Comment vous positionnez-vous par rapport au plan national mis en place par le gouvernement français ?
En 2018, le gouvernement a demandé à la fondation Travailler Autrement un rapport sur les co-workings du territoire. Il y avait moins la notion de tiers-lieu à l’époque. En 2019, le rapport a été publié et le terme est apparu. Il y avait un certain nombre de recommandation pour que l’Etat s’engage en faveur des tiers-lieux sur les territoires. Le gouvernement a rebondi en créant un conseil national des tiers-lieux (CNTL). Il regroupe les principales parties prenantes que l’Etat a identifié. Une association a été créé afin de faire remonter les besoins de ces lieux. En observant la démarche, il y a quelque chose qui part d’une bonne intention. C’est le cas du vocable utilisé. Notamment sur la volonté de proposer des outils et un accompagnement.
Il y a aussi le programme « Nouveaux lieux, nouveaux liens »…
Oui. Il est doté de 45 millions d’euros et doit pérenniser le fonctionnement des tiers-lieux. L’idée est de permettre de renforcer la cohésion sociale et la transformation des territoires. Il y aura des moyens pour accompagner la création de lieux et la possibilité d’accéder à des services. L’objectif est d’arriver à 300 fabriques des territoires en dehors des grands pôles urbains.
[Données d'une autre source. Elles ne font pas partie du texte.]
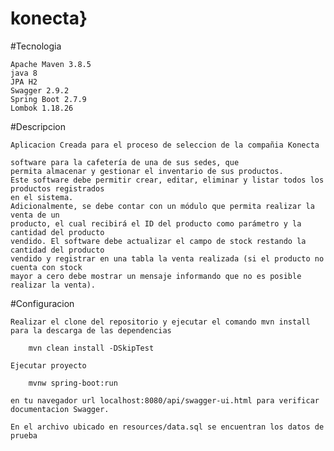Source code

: # konecta}

#Tecnologia
	
	Apache Maven 3.8.5
	java 8
	JPA H2	
	Swagger 2.9.2
	Spring Boot 2.7.9
	Lombok 1.18.26
	
	
#Descripcion

	Aplicacion Creada para el proceso de seleccion de la compañia Konecta

	software para la cafetería de una de sus sedes, que
	permita almacenar y gestionar el inventario de sus productos.
	Este software debe permitir crear, editar, eliminar y listar todos los productos registrados
	en el sistema.
	Adicionalmente, se debe contar con un módulo que permita realizar la venta de un
	producto, el cual recibirá el ID del producto como parámetro y la cantidad del producto
	vendido. El software debe actualizar el campo de stock restando la cantidad del producto
	vendido y registrar en una tabla la venta realizada (si el producto no cuenta con stock
	mayor a cero debe mostrar un mensaje informando que no es posible realizar la venta).
	
#Configuracion

	Realizar el clone del repositorio y ejecutar el comando mvn install para la descarga de las dependencias

		mvn clean install -DSkipTest
	
	Ejecutar proyecto 
	
		mvnw spring-boot:run
		
	en tu navegador url localhost:8080/api/swagger-ui.html para verificar documentacion Swagger.
	
	En el archivo ubicado en resources/data.sql se encuentran los datos de prueba
		

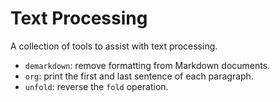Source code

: # Text Processing

A collection of tools to assist with text processing.

- `demarkdown`: remove formatting from Markdown documents.
- `org`: print the first and last sentence of each paragraph.
- `unfold`: reverse the `fold` operation.
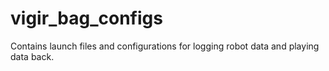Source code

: # vigir_bag_configs
Contains launch files and configurations for logging robot data and playing data back.
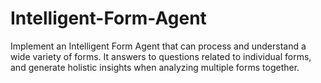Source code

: # Intelligent-Form-Agent
Implement an Intelligent Form Agent that can process and understand a wide variety of forms. It answers to questions related to individual forms, and generate holistic insights when analyzing multiple forms together.
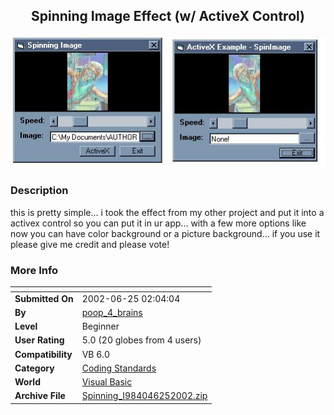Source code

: ﻿<div align="center">

## Spinning Image Effect \(w/ ActiveX Control\)

<img src="PIC2002625218165201.jpg">
</div>

### Description

this is pretty simple... i took the effect from my other project and put it into a activex control so you can put it in ur app... with a few more options like now you can have color background or a picture background... if you use it please give me credit and please vote!
 
### More Info
 


<span>             |<span>
---                |---
**Submitted On**   |2002-06-25 02:04:04
**By**             |[poop\_4\_brains](https://github.com/Planet-Source-Code/PSCIndex/blob/master/ByAuthor/poop-4-brains.md)
**Level**          |Beginner
**User Rating**    |5.0 (20 globes from 4 users)
**Compatibility**  |VB 6\.0
**Category**       |[Coding Standards](https://github.com/Planet-Source-Code/PSCIndex/blob/master/ByCategory/coding-standards__1-43.md)
**World**          |[Visual Basic](https://github.com/Planet-Source-Code/PSCIndex/blob/master/ByWorld/visual-basic.md)
**Archive File**   |[Spinning\_I984046252002\.zip](https://github.com/Planet-Source-Code/poop-4-brains-spinning-image-effect-w-activex-control__1-36238/archive/master.zip)








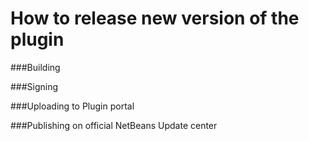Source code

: 
# How to release new version of the plugin

###Building

###Signing

###Uploading to Plugin portal

###Publishing on official NetBeans Update center

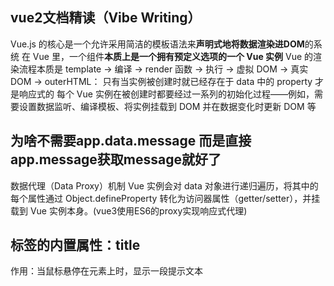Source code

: ## vue2文档精读（Vibe Writing）
Vue.js 的核心是一个允许采用简洁的模板语法来**声明式地将数据渲染进DOM**的系统
在 Vue 里，一个组件**本质上是一个拥有预定义选项的一个 Vue 实例**
Vue 的渲染流程本质是 template → 编译 → render 函数 → 执行 → 虚拟 DOM → 真实 DOM → outerHTML：
只有当实例被创建时就已经存在于 data 中的 property 才是响应式的
每个 Vue 实例在被创建时都要经过一系列的初始化过程——例如，需要设置数据监听、编译模板、将实例挂载到 DOM 并在数据变化时更新 DOM 等
## 为啥不需要app.data.message 而是直接app.message获取message就好了
数据代理（Data Proxy）机制
Vue 实例会对 data 对象进行递归遍历，将其中的每个属性通过 Object.defineProperty 转化为访问器属性（getter/setter），并挂载到 Vue 实例本身。(vue3使用ES6的proxy实现响应式代理)

## <span> 标签的内置属性：title
作用：当鼠标悬停在元素上时，显示一段提示文本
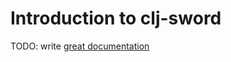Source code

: # Introduction to clj-sword

TODO: write [great documentation](http://jacobian.org/writing/great-documentation/what-to-write/)
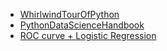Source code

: - [WhirlwindTourOfPython](https://github.com/jakevdp/WhirlwindTourOfPython)
- [PythonDataScienceHandbook](https://github.com/jakevdp/PythonDataScienceHandbook)
- [ROC curve + Logistic Regression](https://machinelearningmastery.com/roc-curves-and-precision-recall-curves-for-classification-in-python/)
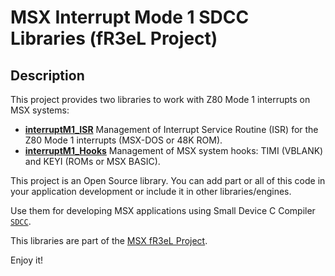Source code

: # MSX Interrupt Mode 1 SDCC Libraries (fR3eL Project)

## Description

This project provides two libraries to work with Z80 Mode 1 interrupts on MSX systems:
- [**interruptM1_ISR**](/ISR) Management of Interrupt Service Routine (ISR) for the Z80 Mode 1 interrupts (MSX-DOS or 48K ROM).
- [**interruptM1_Hooks**](/Hooks) Management of MSX system hooks: TIMI (VBLANK) and KEYI (ROMs or MSX BASIC).

This project is an Open Source library. 
You can add part or all of this code in your application development or include it in other libraries/engines.

Use them for developing MSX applications using Small Device C Compiler [`SDCC`](http://sdcc.sourceforge.net/).

This libraries are part of the [MSX fR3eL Project](https://github.com/mvac7/SDCC_MSX_fR3eL).

Enjoy it!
Il y a également l’idée de favoriser les campus connectés mais aussi une nouvelle génération des maisons communales de jeunesse. C’est un plan sur les cinq prochaines années. Ce programme et le déblocage de fonds pour les tiers-lieux était indispensable. J’ai juste peur que l’approche soit trop centraliste. Je n’ai pas l’impression que les acteurs mis autour de la table soient, pour l’instant, 100% représentatifs de la diversité des tiers-lieux. Il manque des personnes éveillées au fait que ce sont des espaces fragiles, de liberté et qu’il y a un peu de « sacré » qu’il ne faut pas déformer. J’espère que c’est une démarche qui va évoluer avec le temps.
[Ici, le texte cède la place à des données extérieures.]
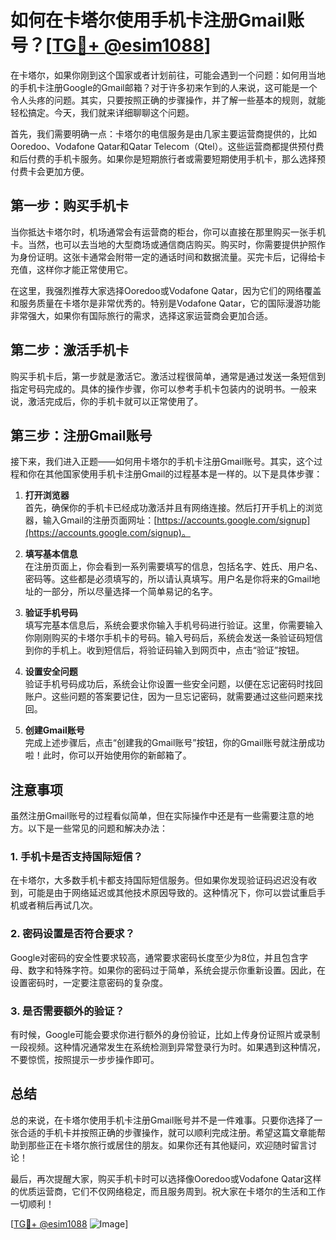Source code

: # 如何在卡塔尔使用手机卡注册Gmail账号？[[TG💪+ @esim1088](https://t.me/s/esim1088)]

在卡塔尔，如果你刚到这个国家或者计划前往，可能会遇到一个问题：如何用当地的手机卡注册Google的Gmail邮箱？对于许多初来乍到的人来说，这可能是一个令人头疼的问题。其实，只要按照正确的步骤操作，并了解一些基本的规则，就能轻松搞定。今天，我们就来详细聊聊这个问题。

首先，我们需要明确一点：卡塔尔的电信服务是由几家主要运营商提供的，比如Ooredoo、Vodafone Qatar和Qatar Telecom（Qtel）。这些运营商都提供预付费和后付费的手机卡服务。如果你是短期旅行者或需要短期使用手机卡，那么选择预付费卡会更加方便。

## 第一步：购买手机卡

当你抵达卡塔尔时，机场通常会有运营商的柜台，你可以直接在那里购买一张手机卡。当然，也可以去当地的大型商场或通信商店购买。购买时，你需要提供护照作为身份证明。这张卡通常会附带一定的通话时间和数据流量。买完卡后，记得给卡充值，这样你才能正常使用它。

在这里，我强烈推荐大家选择Ooredoo或Vodafone Qatar，因为它们的网络覆盖和服务质量在卡塔尔是非常优秀的。特别是Vodafone Qatar，它的国际漫游功能非常强大，如果你有国际旅行的需求，选择这家运营商会更加合适。

## 第二步：激活手机卡

购买手机卡后，第一步就是激活它。激活过程很简单，通常是通过发送一条短信到指定号码完成的。具体的操作步骤，你可以参考手机卡包装内的说明书。一般来说，激活完成后，你的手机卡就可以正常使用了。

## 第三步：注册Gmail账号

接下来，我们进入正题——如何用卡塔尔的手机卡注册Gmail账号。其实，这个过程和你在其他国家使用手机卡注册Gmail的过程基本是一样的。以下是具体步骤：

1. **打开浏览器**  
   首先，确保你的手机卡已经成功激活并且有网络连接。然后打开手机上的浏览器，输入Gmail的注册页面网址：[https://accounts.google.com/signup](https://accounts.google.com/signup)。

2. **填写基本信息**  
   在注册页面上，你会看到一系列需要填写的信息，包括名字、姓氏、用户名、密码等。这些都是必须填写的，所以请认真填写。用户名是你将来的Gmail地址的一部分，所以尽量选择一个简单易记的名字。

3. **验证手机号码**  
   填写完基本信息后，系统会要求你输入手机号码进行验证。这里，你需要输入你刚刚购买的卡塔尔手机卡的号码。输入号码后，系统会发送一条验证码短信到你的手机上。收到短信后，将验证码输入到网页中，点击“验证”按钮。

4. **设置安全问题**  
   验证手机号码成功后，系统会让你设置一些安全问题，以便在忘记密码时找回账户。这些问题的答案要记住，因为一旦忘记密码，就需要通过这些问题来找回。

5. **创建Gmail账号**  
   完成上述步骤后，点击“创建我的Gmail账号”按钮，你的Gmail账号就注册成功啦！此时，你可以开始使用你的新邮箱了。

## 注意事项

虽然注册Gmail账号的过程看似简单，但在实际操作中还是有一些需要注意的地方。以下是一些常见的问题和解决办法：

### 1. 手机卡是否支持国际短信？
在卡塔尔，大多数手机卡都支持国际短信服务。但如果你发现验证码迟迟没有收到，可能是由于网络延迟或其他技术原因导致的。这种情况下，你可以尝试重启手机或者稍后再试几次。

### 2. 密码设置是否符合要求？
Google对密码的安全性要求较高，通常要求密码长度至少为8位，并且包含字母、数字和特殊字符。如果你的密码过于简单，系统会提示你重新设置。因此，在设置密码时，一定要注意密码的复杂度。

### 3. 是否需要额外的验证？
有时候，Google可能会要求你进行额外的身份验证，比如上传身份证照片或录制一段视频。这种情况通常发生在系统检测到异常登录行为时。如果遇到这种情况，不要惊慌，按照提示一步步操作即可。

## 总结

总的来说，在卡塔尔使用手机卡注册Gmail账号并不是一件难事。只要你选择了一张合适的手机卡并按照正确的步骤操作，就可以顺利完成注册。希望这篇文章能帮助到那些正在卡塔尔旅行或居住的朋友。如果你还有其他疑问，欢迎随时留言讨论！

最后，再次提醒大家，购买手机卡时可以选择像Ooredoo或Vodafone Qatar这样的优质运营商，它们不仅网络稳定，而且服务周到。祝大家在卡塔尔的生活和工作一切顺利！

[[TG💪+ @esim1088](https://t.me/s/esim1088) ![Image](https://i.postimg.cc/4NQfJmqS/Snipaste-2025-05-13-00-14-12.png)]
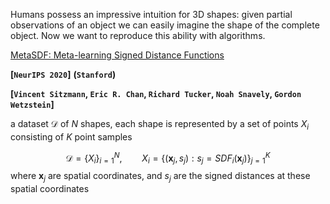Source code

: Humans possess an impressive intuition for 3D shapes: given partial observations of an object we can easily imagine the shape of the complete object. Now we want to reproduce this ability with algorithms.







[MetaSDF: Meta-learning Signed Distance Functions](https://arxiv.org/pdf/2006.09662.pdf)

**[`NeurIPS 2020`]**	**(`Stanford`)**

**[`Vincent Sitzmann`, `Eric R. Chan`, `Richard Tucker`, `Noah Snavely`, `Gordon Wetzstein`]**

a dataset $\mathcal{D}$ of $N$ shapes, each shape is represented by a set of points $X_i$ consisting of $K$ point samples


$$
\mathcal{D} = \{X_i\}_{i=1}^N, \qquad X_i = \{(\mathbf{x}_j, s_j):s_j = SDF_i(\mathbf{x}_j)\}_{j=1}^K
$$
where $\mathbf{x}_j$ are spatial coordinates, and $s_j$ are the signed distances at these spatial coordinates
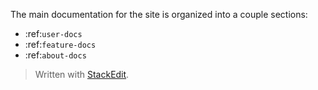 
The main documentation for the site is organized into a couple sections:

* :ref:`user-docs`
* :ref:`feature-docs`
* :ref:`about-docs`

> Written with [StackEdit](https://stackedit.io/).
<!--stackedit_data:
eyJoaXN0b3J5IjpbLTIwMzA4ODUwODEsLTE5MTkyNDM4NjddfQ
==
-->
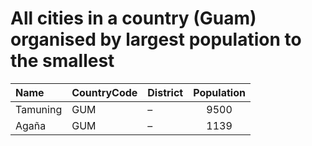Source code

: # All cities in a country (Guam) organised by largest population to the smallest

| Name | CountryCode | District | Population |
| :--- | :--- | :--- | :---: |
|Tamuning|GUM|–|9500|
|Agaña|GUM|–|1139|
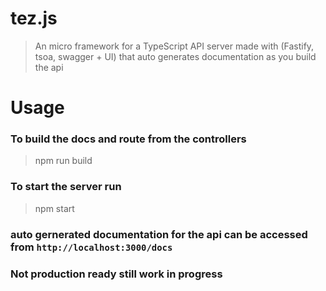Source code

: # tez.js
>An micro framework for a TypeScript API server made with (Fastify, tsoa, swagger + UI) that auto generates documentation as you build the api

# Usage
### To build the docs and route from the controllers
>npm run build
### To start the server run 
>npm start

### auto gernerated documentation for the api can be accessed from `http://localhost:3000/docs`

### Not production ready still work in progress
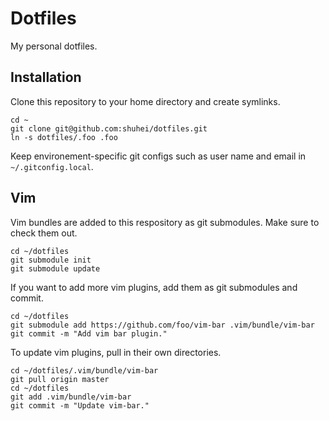 # Dotfiles

My personal dotfiles.

## Installation

Clone this repository to your home directory and create symlinks.

    cd ~
    git clone git@github.com:shuhei/dotfiles.git
    ln -s dotfiles/.foo .foo

Keep environement-specific git configs such as user name and email in `~/.gitconfig.local`.

## Vim

Vim bundles are added to this respository as git submodules. Make sure to check them out.

    cd ~/dotfiles
    git submodule init
    git submodule update

If you want to add more vim plugins, add them as git submodules and commit.

    cd ~/dotfiles
    git submodule add https://github.com/foo/vim-bar .vim/bundle/vim-bar
    git commit -m "Add vim bar plugin."

To update vim plugins, pull in their own directories.

    cd ~/dotfiles/.vim/bundle/vim-bar
    git pull origin master
    cd ~/dotfiles
    git add .vim/bundle/vim-bar
    git commit -m "Update vim-bar."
Sur ces dernières semaines de crise, quelles ont été les différentes réactions des écosystèmes que vous observez ?
Rapidement et un peu partout dans le monde, j’ai pu observer que ce sont des espaces ayant été très rapidement le foyer d’initiatives solidaires. La réaction a pu être très rapide et agile. Cela a été un avantage pour les citoyens et les territoires. J’ai vu des fablabs de Paris créer des visières de sécurité mais aussi des écosystèmes comme celui que j’ai visité à Bogota qui ont fait des collectes des masques et de denrées alimentaires pour les familles vulnérables. Ce sont des espaces où les gens se connaissent. Ils ont désengourdis leurs consciences et leurs corps depuis quelques temps en côtoyant ce lieu là. Ils peuvent donc mettre en place des actions très rapidement car les citoyens savent travailler ensemble et réagir. Il y a une logique de coopération qui s’oppose à celle de la peur et de la méfiance. C’est la notion de résilience communautaire.